* **EXERCISE**: The records underneath are to be printed in full and exactly, with no pictures carried over.

[Records from a data collection]
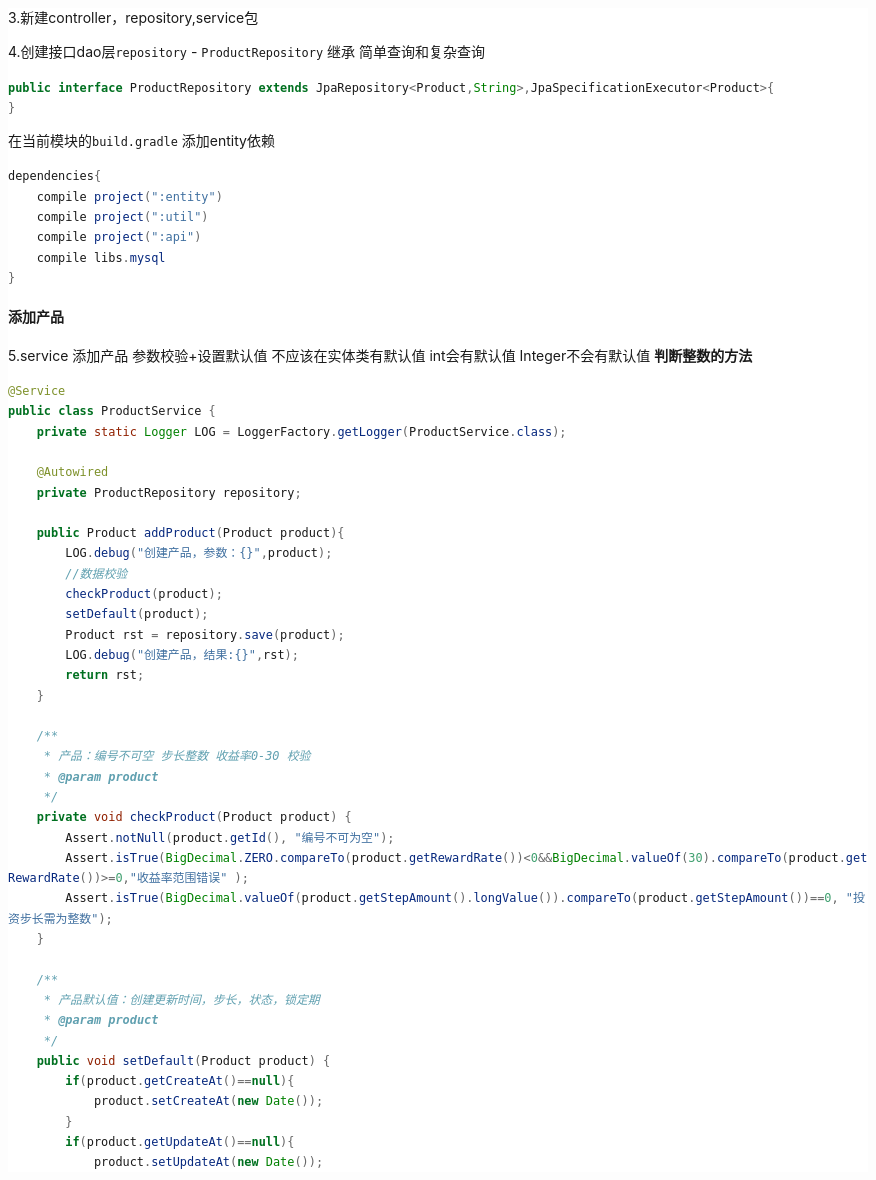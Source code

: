3.新建controller，repository,service包

4.创建接口dao层`repository` - `ProductRepository`
继承 简单查询和复杂查询
```java
public interface ProductRepository extends JpaRepository<Product,String>,JpaSpecificationExecutor<Product>{
}
```
在当前模块的`build.gradle` 添加entity依赖
```java
dependencies{
    compile project(":entity")
    compile project(":util")
    compile project(":api")
    compile libs.mysql
}
```

#### 添加产品
5.service
添加产品 参数校验+设置默认值
不应该在实体类有默认值
int会有默认值 Integer不会有默认值
**判断整数的方法**
```java
@Service
public class ProductService {
    private static Logger LOG = LoggerFactory.getLogger(ProductService.class);

    @Autowired
    private ProductRepository repository;

    public Product addProduct(Product product){
        LOG.debug("创建产品，参数：{}",product);
        //数据校验
        checkProduct(product);
        setDefault(product);
        Product rst = repository.save(product);
        LOG.debug("创建产品，结果:{}",rst);
        return rst;
    }

    /**
     * 产品：编号不可空 步长整数 收益率0-30 校验
     * @param product
     */
    private void checkProduct(Product product) {
        Assert.notNull(product.getId(), "编号不可为空");
        Assert.isTrue(BigDecimal.ZERO.compareTo(product.getRewardRate())<0&&BigDecimal.valueOf(30).compareTo(product.getRewardRate())>=0,"收益率范围错误" );
        Assert.isTrue(BigDecimal.valueOf(product.getStepAmount().longValue()).compareTo(product.getStepAmount())==0, "投资步长需为整数");
    }

    /**
     * 产品默认值：创建更新时间，步长，状态，锁定期
     * @param product
     */
    public void setDefault(Product product) {
        if(product.getCreateAt()==null){
            product.setCreateAt(new Date());
        }
        if(product.getUpdateAt()==null){
            product.setUpdateAt(new Date());
```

* **REPLY**:
Source code

:3.新建controller，repository,service包

4.创建接口dao层`repository` - `ProductRepository`
继承 简单查询和复杂查询
```java
public interface ProductRepository extends JpaRepository<Product,String>,JpaSpecificationExecutor<Product>{
}
```
在当前模块的`build.gradle` 添加entity依赖
```java
dependencies{
    compile project(":entity")
    compile project(":util")
    compile project(":api")
    compile libs.mysql
}
```

#### 添加产品
5.service
添加产品 参数校验+设置默认值
不应该在实体类有默认值
int会有默认值 Integer不会有默认值
**判断整数的方法**
```java
@Service
public class ProductService {
    private static Logger LOG = LoggerFactory.getLogger(ProductService.class);

    @Autowired
    private ProductRepository repository;

    public Product addProduct(Product product){
        LOG.debug("创建产品，参数：{}",product);
        //数据校验
        checkProduct(product);
        setDefault(product);
        Product rst = repository.save(product);
        LOG.debug("创建产品，结果:{}",rst);
        return rst;
    }

    /**
     * 产品：编号不可空 步长整数 收益率0-30 校验
     * @param product
     */
    private void checkProduct(Product product) {
        Assert.notNull(product.getId(), "编号不可为空");
        Assert.isTrue(BigDecimal.ZERO.compareTo(product.getRewardRate())<0&&BigDecimal.valueOf(30).compareTo(product.getRewardRate())>=0,"收益率范围错误" );
        Assert.isTrue(BigDecimal.valueOf(product.getStepAmount().longValue()).compareTo(product.getStepAmount())==0, "投资步长需为整数");
    }

    /**
     * 产品默认值：创建更新时间，步长，状态，锁定期
     * @param product
     */
    public void setDefault(Product product) {
        if(product.getCreateAt()==null){
            product.setCreateAt(new Date());
        }
        if(product.getUpdateAt()==null){
            product.setUpdateAt(new Date());
```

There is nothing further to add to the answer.